14.2.3 RBp Unit Specifications

The unit-level specifications contain most of the RBp-specific parameters, although some important ones are also present in the RBpTrial process. Note that the dt parameter should be the same for all unit specs used in a given network. Also, this parameter is copied automatically to the RBpTrial process, which also needs to know the value of this parameter. Thus, the unit spec is the place to change dt, not the trial process.

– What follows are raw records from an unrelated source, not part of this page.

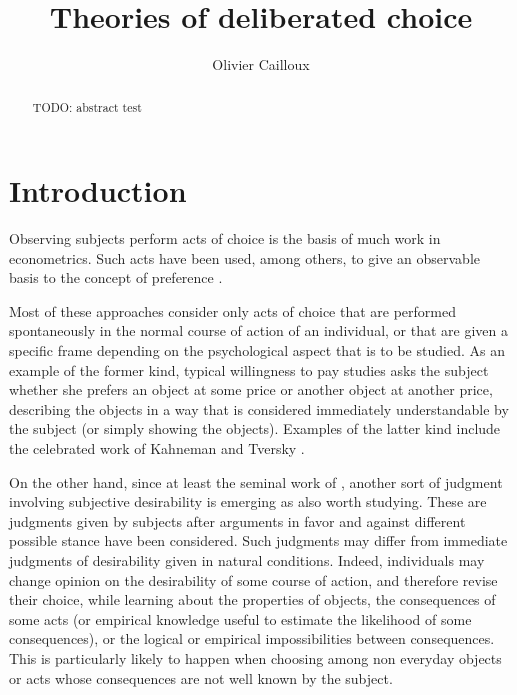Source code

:\documentclass[version=last, pagesize, twoside=off, bibliography=totoc, DIV=calc, fontsize=12pt, a4paper, french, english]{scrartcl}
\begin{document}
\title{Theories of deliberated choice}
\author{Olivier Cailloux}
\makeatletter
\makeatother
\maketitle

\begin{abstract}
	TODO: abstract test
\end{abstract}

\section{Introduction} 
Observing subjects perform acts of choice is the basis of much work in econometrics. Such acts have been used, among others, to give an observable basis to the concept of preference \citep{samuelson_foundations_1983}. %

Most of these approaches consider only acts of choice that are performed spontaneously in the normal course of action of an individual, or that are given a specific frame depending on the psychological aspect that is to be studied. As an example of the former kind, typical willingness to pay studies asks the subject whether she prefers an object at some price or another object at another price, describing the objects in a way that is considered immediately understandable by the subject (or simply showing the objects). Examples of the latter kind include the celebrated work of Kahneman and Tversky \citep{bell_descriptive_1988, kahneman_thinking_2012}.

On the other hand, since at least the seminal work of \citet{fishkin_when_2011}, another sort of judgment involving subjective desirability is emerging as also worth studying. These are judgments given by subjects after arguments in favor and against different possible stance have been considered. Such judgments may differ from immediate judgments of desirability given in natural conditions. Indeed, individuals may change opinion on the desirability of some course of action, and therefore revise their choice, while learning about the properties of objects, the consequences of some acts (or empirical knowledge useful to estimate the likelihood of some consequences), or the logical or empirical impossibilities between consequences. This is particularly likely to happen when choosing among non everyday objects or acts whose consequences are not well known by the subject. 
\end{document}
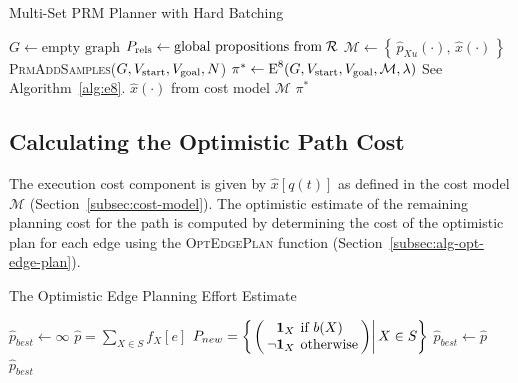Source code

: \begin{algorithm}
\caption{Multi-Set PRM Planner with Hard Batching}
\label{alg:multi-set-prm-hard}
\begin{algorithmic}[1]
\State $G \leftarrow \mbox{empty graph}$
\State $P_{\mbox{\scriptsize rels}} \leftarrow
   \mbox{global propositions from\;} \mathcal{R}$
\State $\mathcal{M} \leftarrow
   \left\{ \, {\hat p}_{Xu}(\cdot), \, {\hat x}(\cdot) \, \right\}$
\Loop
   \State \textsc{PrmAddSamples}($G,
      V_{\mbox{\scriptsize start}}, V_{\mbox{\scriptsize goal}},
      N$)
   \State $\pi^* \leftarrow \mbox{E}^8(G,
      V_{\mbox{\scriptsize start}}, V_{\mbox{\scriptsize goal}},
      \mathcal{M}, \lambda)$
      \Comment See Algorithm~\ref{alg:e8}.
      \Comment $\hat{x}(\cdot)$ from cost model $\mathcal{M}$
      \State \Return $\pi^*$
   \EndIf
\EndLoop
\EndProcedure
\end{algorithmic}
\end{algorithm}

\subsection{Calculating the Optimistic Path Cost}
\label{subsec:alg-opt-path-cost}

The execution cost component is given by ${\hat x}[q(t)]$
as defined in the cost model $\mathcal{M}$
(Section~\ref{subsec:cost-model}).
The optimistic estimate of the remaining planning cost for the path
is computed by determining the cost of the optimistic plan for each
edge using the \textsc{OptEdgePlan} function
(Section~\ref{subsec:alg-opt-edge-plan}).

\begin{algorithm}
\caption{The Optimistic Edge Planning Effort Estimate}
\label{alg:opt-edge-plan}
\begin{algorithmic}[1]
   \State ${\hat p}_{best} \leftarrow \infty$
         \label{line:power-set}
      \State ${\hat p} = \sum_{X \in S} f_X[e]$
            \label{line:all-binary-functions}
         \State $\arraycolsep=2pt
            P_{new} =
            \left\{\left.\left( \begin{array}{rl}
            \mathbf{1}_X & \mbox{if } b(X) \\
            \lnot \mathbf{1}_X & \mbox{otherwise} \\
            \end{array} \right)
            \right|
            X \in S
            \right\}$
               \State ${\hat p}_{best} \leftarrow {\hat p}$
            \EndIf
         \EndIf
      \EndFor
   \EndFor
   \State \Return ${\hat p}_{best}$
\EndFunction
\end{algorithmic}
\end{algorithm}

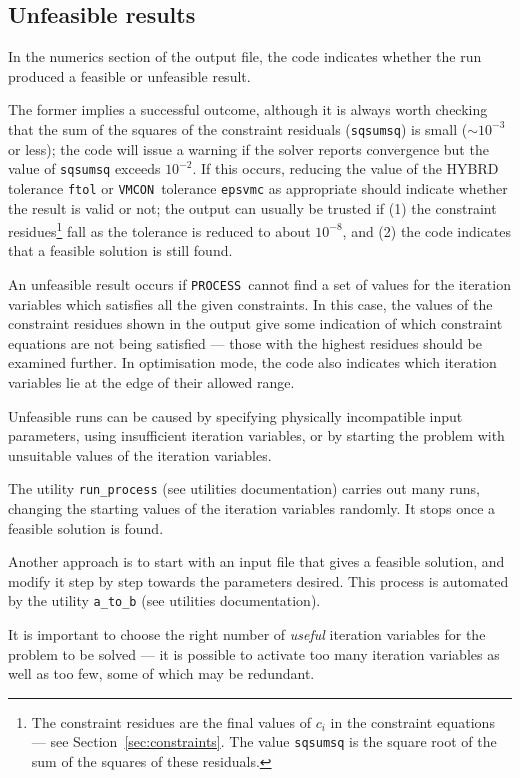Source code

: \documentclass[11pt,a4paper]{report}
\newcommand{\process}{\mbox{\texttt{PROCESS}}}
\newcommand{\vmcon}{\mbox{\texttt{VMCON}}}
\begin{document}
\subsection{Unfeasible results}

In the numerics section of the output file, the code indicates whether the run
produced a feasible or unfeasible result.

The former implies a successful outcome, although it is always worth checking
that the sum of the squares of the constraint residuals (\texttt{sqsumsq}) is small ($\sim
10^{-3}$ or less); the code will issue a warning if the solver reports convergence but
the value of \texttt{sqsumsq} exceeds $10^{-2}$. If this occurs, reducing the
value of the HYBRD tolerance \texttt{ftol} or \vmcon\ tolerance
\texttt{epsvmc} as appropriate should indicate whether the result is valid
or not; the output can usually be trusted if (1) the constraint
residues\footnote{The constraint residues are the final values of $c_i$ in the
  constraint equations --- see Section~\ref{sec:constraints}. The value
  \texttt{sqsumsq} is the square root of the sum of the squares of these
  residuals.} fall as the tolerance is reduced to about $10^{-8}$, and (2) the
code indicates that a feasible solution is still found.

An unfeasible result occurs if \process\ cannot find a set of values for the
iteration variables which satisfies all the given constraints. In this case,
the values of the constraint residues shown in the output give some indication
of which constraint equations are not being satisfied --- those with the
highest residues should be examined further. In optimisation mode, the code
also indicates which iteration variables lie at the edge of their allowed
range.

Unfeasible runs can be caused by specifying physically incompatible input parameters,  using insufficient iteration variables, or by starting the problem with unsuitable values of the iteration variables.

The utility \texttt{run\_process} (see utilities documentation) carries out many runs, changing the starting values of the iteration variables randomly.  It stops once a feasible solution is found.

Another approach is to start with an input file that gives a feasible solution, and modify it step by step towards the parameters desired.  This process is automated by the
utility \texttt{a\_to\_b} (see utilities documentation).

It is important to choose the right number of \textit{useful}\/ iteration variables for the
problem to be solved --- it is possible to activate too many iteration variables as well as too few, some of which may be redundant.
\end{document}
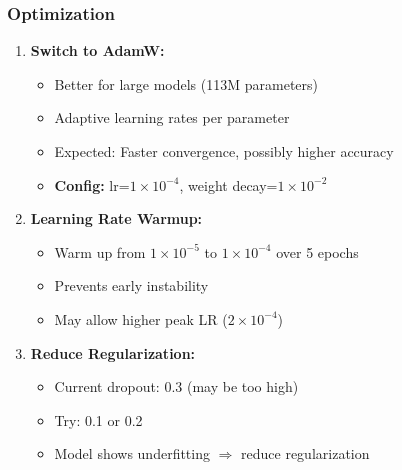 \documentclass[12pt,a4paper]{article}
\begin{document}
\subsubsection{Optimization}
\begin{enumerate}
    \item \textbf{Switch to AdamW:}
    \begin{itemize}
        \item Better for large models (113M parameters)
        \item Adaptive learning rates per parameter
        \item Expected: Faster convergence, possibly higher accuracy
        \item \textbf{Config:} lr=$1 \times 10^{-4}$, weight decay=$1 \times 10^{-2}$
    \end{itemize}
    
    \item \textbf{Learning Rate Warmup:}
    \begin{itemize}
        \item Warm up from $1 \times 10^{-5}$ to $1 \times 10^{-4}$ over 5 epochs
        \item Prevents early instability
        \item May allow higher peak LR ($2 \times 10^{-4}$)
    \end{itemize}
    
    \item \textbf{Reduce Regularization:}
    \begin{itemize}
        \item Current dropout: 0.3 (may be too high)
        \item Try: 0.1 or 0.2
        \item Model shows underfitting $\Rightarrow$ reduce regularization
    \end{itemize}
\end{enumerate}
\end{document}
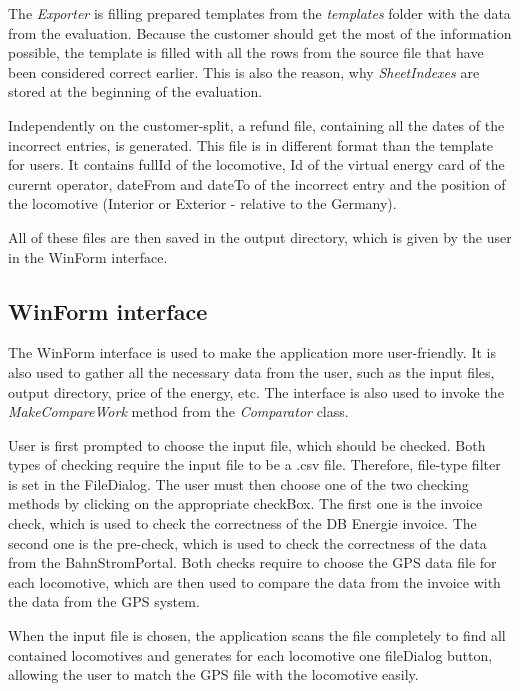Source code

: \documentclass[11pt]{article}
\begin{document}
The \textit{Exporter} is filling prepared templates from the \textit{templates} folder with the data from the evaluation. Because the customer should get the most of the information possible, the template is filled with all the rows from the source file that have been considered correct earlier. This is also the reason, why \textit{SheetIndexes} are stored at the beginning of the evaluation. 

\pagebreak

Independently on the customer-split, a refund file, containing all the dates of the incorrect entries, is generated. This file is in different format than the template for users. It contains fullId of the locomotive, Id of the virtual energy card of the curernt operator, dateFrom and dateTo of the incorrect entry and the position of the locomotive (Interior or Exterior - relative to the Germany).

All of these files are then saved in the output directory, which is given by the user in the WinForm interface.

\subsection{WinForm interface}
\label{sec:WinFormInterface}

The WinForm interface is used to make the application more user-friendly. It is also used to gather all the necessary data from the user, such as the input files, output directory, price of the energy, etc. The interface is also used to invoke the \textit{MakeCompareWork} method from the \textit{Comparator} class.

User is first prompted to choose the input file, which should be checked. Both types of checking require the input file to be a .csv file. Therefore, file-type filter is set in the FileDialog. The user must then choose one of the two checking methods by clicking on the appropriate checkBox. The first one is the invoice check, which is used to check the correctness of the DB Energie invoice. The second one is the pre-check, which is used to check the correctness of the data from the BahnStromPortal. Both checks require to choose the GPS data file for each locomotive, which are then used to compare the data from the invoice with the data from the GPS system.

When the input file is chosen, the application scans the file completely to find all contained locomotives and generates for each locomotive one fileDialog button, allowing the user to match the GPS file with the locomotive easily. 
\end{document}
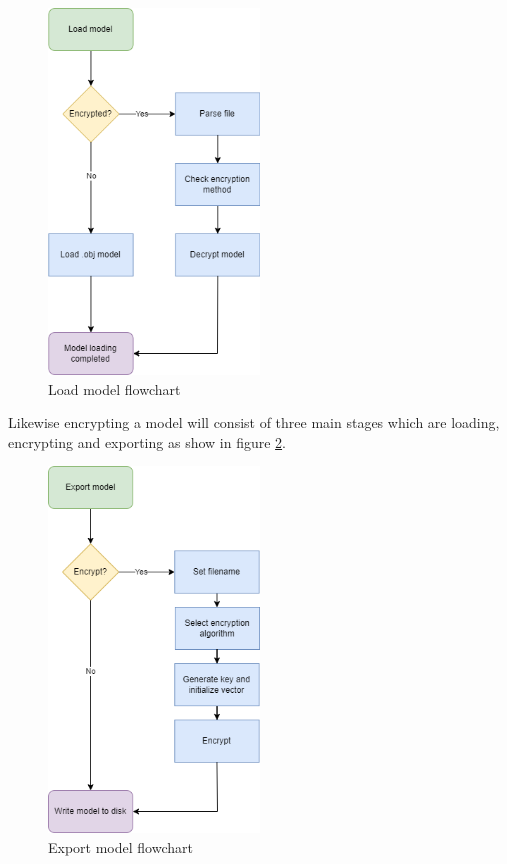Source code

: \documentclass[11pt]{article}
\begin{document}
\begin{figure}[H]
  \centering
  \includegraphics[width=0.5\textwidth]{images/load_model_flowchart.png}
  \caption{Load model flowchart}
  \label{fig:load_model_flowchart}
\end{figure}

Likewise encrypting a model will consist of three main stages which are loading, encrypting
and exporting as show in figure \ref{fig:export_model_flowchart}.
\begin{figure}[H]
  \centering
  \includegraphics[width=0.5\textwidth]{images/export_model_flowchart.png}
  \caption{Export model flowchart}
  \label{fig:export_model_flowchart}
\end{figure}
\end{document}

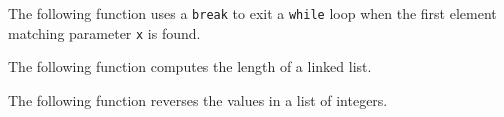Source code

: \documentclass[a4paper,10pt,twcolumn]{article}
\begin{document}


The following function uses a \lstinline{break} to exit a \lstinline{while} loop when the first element matching parameter \lstinline{x} is found.  



The following function computes the length of a linked list.  



The following function reverses the values in a list of integers.


\end{document}
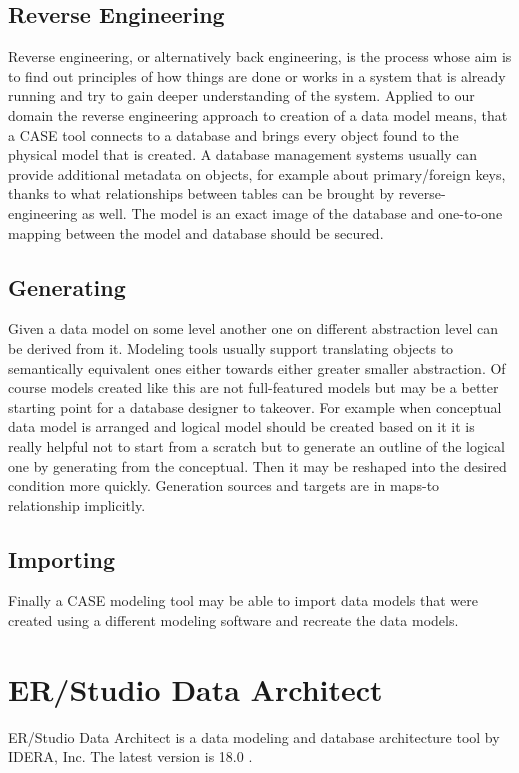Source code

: \subsection{Reverse Engineering}
Reverse engineering, or alternatively back engineering, is the process whose aim is to find out principles of how things are done or works in a system that is already running and try to gain deeper understanding of the system.
Applied to our domain the reverse engineering approach to creation of a data model means, that a CASE tool connects to a database and brings every object found to the physical model that is created. A database management systems usually can provide additional metadata on objects, for example about primary/foreign keys, thanks to what relationships between tables can be brought by reverse-engineering as well. 
The model is an exact image of the database and one-to-one mapping between the model and database should be secured.

\subsection{Generating}
Given a data model on some level another one on different abstraction level can be derived from it. Modeling tools usually support translating objects to semantically equivalent ones either towards either greater smaller abstraction. Of course models created like this are not full-featured models but may be a better starting point for a database designer to takeover. For example when conceptual data model is arranged and logical model should be created based on it it is really helpful not to start from a scratch but to generate an outline of the logical one by generating from the conceptual. Then it may be reshaped into the desired condition more quickly. Generation sources and targets are in maps-to relationship implicitly.

\subsection{Importing}
Finally a CASE modeling tool may be able to import data models that were created using a different modeling software and recreate the data models.

\section{ER/Studio Data Architect}

ER/Studio Data Architect is a data modeling and database architecture tool by IDERA, Inc. 
The latest version is 18.0 \cite{ErStudio}.

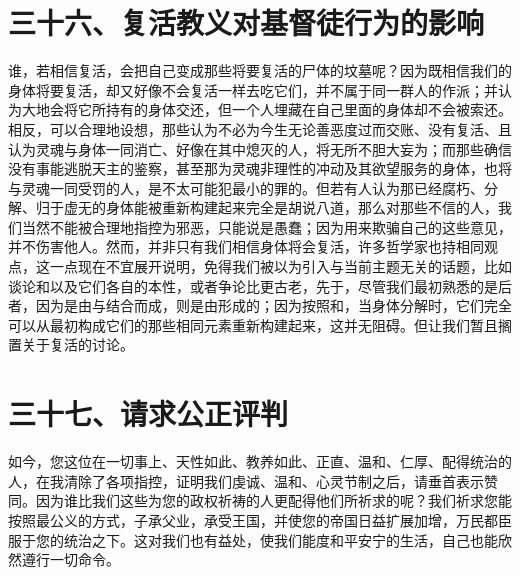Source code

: 
\section{三十六、复活教义对基督徒行为的影响}

谁，若相信复活，会把自己变成那些将要复活的尸体的坟墓呢？因为既相信我们的身体将要复活，却又好像不会复活一样去吃它们，并不属于同一群人的作派；并认为大地会将它所持有的身体交还，但一个人埋藏在自己里面的身体却不会被索还。相反，可以合理地设想，那些认为不必为今生无论善恶度过而交账、没有复活、且认为灵魂与身体一同消亡、好像在其中熄灭的人，将无所不胆大妄为；而那些确信没有事能逃脱天主的鉴察，甚至那为灵魂非理性的冲动及其欲望服务的身体，也将与灵魂一同受罚的人，是不太可能犯最小的罪的。但若有人认为那已经腐朽、分解、归于虚无的身体能被重新构建起来完全是胡说八道，那么对那些不信的人，我们当然不能被合理地指控为邪恶，只能说是愚蠢；因为用来欺骗自己的这些意见，并不伤害他人。然而，并非只有我们相信身体将会复活，许多哲学家也持相同观点，这一点现在不宜展开说明，免得我们被以为引入与当前主题无关的话题，比如谈论和以及它们各自的本性，或者争论比更古老，先于，尽管我们最初熟悉的是后者，因为是由与结合而成，则是由形成的；因为按照和，当身体分解时，它们完全可以从最初构成它们的那些相同元素重新构建起来，这并无阻碍。但让我们暂且搁置关于复活的讨论。\par


\section{三十七、请求公正评判}

如今，您这位在一切事上、天性如此、教养如此、正直、温和、仁厚、配得统治的人，在我清除了各项指控，证明我们虔诚、温和、心灵节制之后，请垂首表示赞同。因为谁比我们这些为您的政权祈祷的人更配得他们所祈求的呢？我们祈求您能按照最公义的方式，子承父业，承受王国，并使您的帝国日益扩展加增，万民都臣服于您的统治之下。这对我们也有益处，使我们能度和平安宁的生活，自己也能欣然遵行一切命令。\par

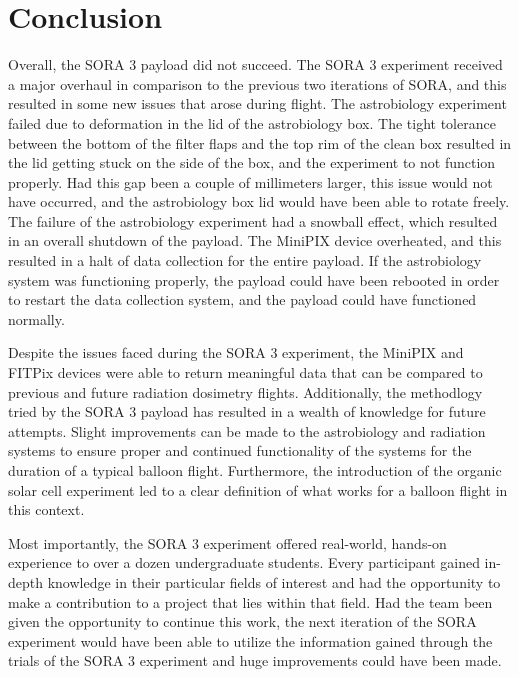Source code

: \section{Conclusion}
\label{sec:Conclusion}

Overall, the SORA 3 payload did not succeed.
The SORA 3 experiment received a major overhaul in comparison to the previous two iterations of SORA, and this resulted in some new issues that arose during flight.
The astrobiology experiment failed due to deformation in the lid of the astrobiology box.
The tight tolerance between the bottom of the filter flaps and the top rim of the clean box resulted in the lid getting stuck on the side of the box, and the experiment to not function properly.
Had this gap been a couple of millimeters larger, this issue would not have occurred, and the astrobiology box lid would have been able to rotate freely.
The failure of the astrobiology experiment had a snowball effect, which resulted in an overall shutdown of the payload.
The MiniPIX device overheated, and this resulted in a halt of data collection for the entire payload.
If the astrobiology system was functioning properly, the payload could have been rebooted in order to restart the data collection system, and the payload could have functioned normally.

Despite the issues faced during the SORA 3 experiment, the MiniPIX and FITPix devices were able to return meaningful data that can be compared to previous and future radiation dosimetry flights.
Additionally, the methodlogy tried by the SORA 3 payload has resulted in a wealth of knowledge for future attempts.
Slight improvements can be made to the astrobiology and radiation systems to ensure proper and continued functionality of the systems for the duration of a typical balloon flight.
Furthermore, the introduction of the organic solar cell experiment led to a clear definition of what works for a balloon flight in this context.

Most importantly, the SORA 3 experiment offered real-world, hands-on experience to over a dozen undergraduate students.
Every participant gained in-depth knowledge in their particular fields of interest and had the opportunity to make a contribution to a project that lies within that field.
Had the team been given the opportunity to continue this work, the next iteration of the SORA experiment would have been able to utilize the information gained through the trials of the SORA 3 experiment and huge improvements could have been made.


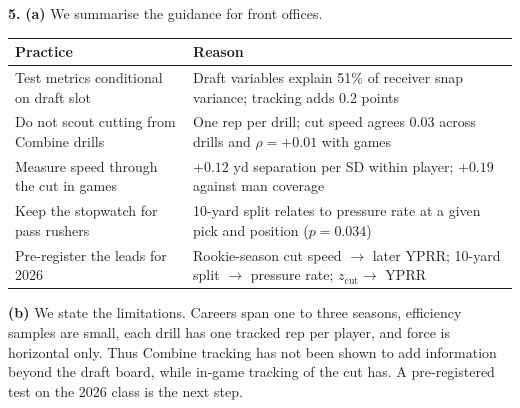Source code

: \documentclass[11pt]{article}
\begin{document}
\noindent\textbf{5.}
\noindent\textbf{(a)}
We summarise the guidance for front offices.

\begin{center}
\small
\setlength{\tabcolsep}{4pt}
\begin{tabular}{p{}p{}}
\toprule
\textbf{Practice} & \textbf{Reason} \\
\midrule
Test metrics conditional on draft slot & Draft variables explain 51\% of receiver snap variance; tracking adds 0.2 points \\
Do not scout cutting from Combine drills & One rep per drill; cut speed agrees 0.03 across drills and $\rho = +0.01$ with games \\
Measure speed through the cut in games & $+0.12$ yd separation per SD within player; $+0.19$ against man coverage \\
Keep the stopwatch for pass rushers & 10-yard split relates to pressure rate at a given pick and position ($p = 0.034$) \\
Pre-register the leads for 2026 & Rookie-season cut speed $\to$ later YPRR; 10-yard split $\to$ pressure rate; $z_{\text{cut}} \to$ YPRR \\
\bottomrule
\end{tabular}
\end{center}

\noindent\textbf{(b)}
We state the limitations. Careers span one to three seasons, efficiency samples are small, each drill has one tracked rep per player, and force is horizontal only. Thus Combine tracking has not been shown to add information beyond the draft board, while in-game tracking of the cut has. A pre-registered test on the 2026 class is the next step.
\end{document}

The unit object in RBp is essentially the same as the BpUnit, except for the addition of variables to hold the previous values of all the state variables, and special circular buffers to hold the entire record of activation state variables over the update trajectory. These are described in greater detail in section 14.2.9 RBp Implementation Details.

float dt
Controls the time-grain of activation settling and error backpropagation as described above. In ACTIVATION mode, the activations are updated towards the raw activation value computed as a sigmoid function of the current net input by an amount proportional to dt:
    u->da = dt * (u->act_raw - u->prv_act);
    u->act = u->prv_act + u->da;
Similarly, in NET_INPUT mode, the net-inputs are moved towards the current raw net input proportional to the size of dt:
    u->da = dt * (u->net - u->prv_net);
    u->net = u->prv_net + u->da;
TimeAvgType time_avg
Controls the type of time-averaging to be performed. ACTIVATION based time-averaging, as shown above, adapts the current activations towards the raw activation based on the current net input, while NET_INPUT based time-averaging, also shown above, adapts the net input towards the current raw value. The latter is generally preferred since it allows networks with large weights to update activations quickly compared to activation-based updates, which have a strict ceiling on the update rate since the maximum activation value is 1, while the maximum net input value is unbounded.
bool soft_clamp
Soft clamping refers to the application of an environmental input to the network as simply an additional term in the unit's net input, as opposed to a hard-clamped pre-determined activation value. Soft clamping allows input units to behave a little more like hidden units, in that raw inputs are only one source of influence on their activation values.
float soft_clamp_gain
A strength multiplier that can be used to set the level of influence that the inputs have in soft-clamp mode. This allows the user to use the same environments for hard and soft clamping, while still giving the soft-clamp values stronger influence on the net input than would be the case if only 0-1 values were being contributed by the external input.
bool teacher_force
A modification of the RBp algorithm where the activation values are "forced" to be as given by the teaching (target) values. Given that the error is backpropagated over a long series of time steps, this can help error on previous time steps be computed as if the later time steps were actually correct, which might help in the bootstrapping of representations that will be appropriate when the network actually is performing correctly.
bool store_states
This flag determines if activity states are stored over time for use in performing a backpropagation through them later. This usually must be true, except in the Almeida-Pineda algorithm, or when just testing the network.
Random initial_act
Sets the parameters for the initialization of activation states at the beginning of a sequence. This state forms the 0th element of the sequence of activations.